Ik word in deze tijd van het jaar vaak wakker van het geluid van kerstklokken. Is het de kerstman die eraan komt met zijn slee? Een heilsoldaat met haar tamboerijn? neenee, het is onze poes Lotje. Die heeft de tijd van haar leven nu er weer jonge vogeltjes rondhuppelen in de tuin. Wij vinden dat natuurlijk heel erg en hebben het kattenbelletje dat ze altijd al draagt uitgebreid met een heel octaaf. We hebben wel het idee dat het helpt, niet zozeer dat het hulpeloze pluimvee zich laat afschrikken door het geluid, neen, het gewicht van dit carillon vormt teveel ballast om nog op een waardige wijze met één sprong vanuit hinderlaag haar prooi te bespringen. Ze loopt ook zichtbaar gebukt met al die bellen aan haar poezenbandje. Teneinde haar waardigheid niet helemaal te verliezen probeert ze de laatste meters voor haar poezenklepje zo rustig mogelijk af te leggen zodat haar thuiskomst niet door belgerinkel wordt aangekondigt. Totdat ze de magneet passeert die de klep in ruststand op zijn plaats houdt. Het klokkenspel is van metaal en dat wil naar die magneet toe. Met veel gerinkel en een harde kloink wordt haar poezenhoofd omlaag getrokken. Een lesje in nederigheid, telkens weer als ze thuiskomt. Zonder prooi!
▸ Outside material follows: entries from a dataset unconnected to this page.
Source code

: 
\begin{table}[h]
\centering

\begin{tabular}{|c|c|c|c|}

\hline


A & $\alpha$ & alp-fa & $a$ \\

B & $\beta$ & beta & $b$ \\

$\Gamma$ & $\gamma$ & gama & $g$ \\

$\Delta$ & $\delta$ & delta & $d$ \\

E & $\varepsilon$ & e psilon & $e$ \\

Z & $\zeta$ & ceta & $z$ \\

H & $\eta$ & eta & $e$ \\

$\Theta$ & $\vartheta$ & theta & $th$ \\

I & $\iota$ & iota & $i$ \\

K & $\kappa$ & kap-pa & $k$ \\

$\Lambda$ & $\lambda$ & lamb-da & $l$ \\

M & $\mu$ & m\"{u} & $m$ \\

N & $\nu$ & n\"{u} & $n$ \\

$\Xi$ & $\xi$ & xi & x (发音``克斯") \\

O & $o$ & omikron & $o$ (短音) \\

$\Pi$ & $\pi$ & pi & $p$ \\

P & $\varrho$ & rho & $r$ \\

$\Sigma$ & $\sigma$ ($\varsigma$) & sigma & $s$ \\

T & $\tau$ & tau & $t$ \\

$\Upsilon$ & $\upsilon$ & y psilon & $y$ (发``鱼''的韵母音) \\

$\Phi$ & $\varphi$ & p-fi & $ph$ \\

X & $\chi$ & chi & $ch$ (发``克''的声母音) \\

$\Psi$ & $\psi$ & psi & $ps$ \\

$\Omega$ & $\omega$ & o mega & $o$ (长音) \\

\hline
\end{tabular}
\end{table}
Ik zie het voor me en lach me een kriek – zo’n boekje moeten we dan eens samen maken!
Maak je wel een stel foto’s, Nico?
Nico,
wat een leuk verhaal en zo goed heb ik nog nooit vogels beschermd gezien door een kattenliefhebber. Echt goed bedacht, en dan die magneet, prachtig.
Nu voor jullie mijn verhaal over de televisie uitzending van BBC2 gisteravond.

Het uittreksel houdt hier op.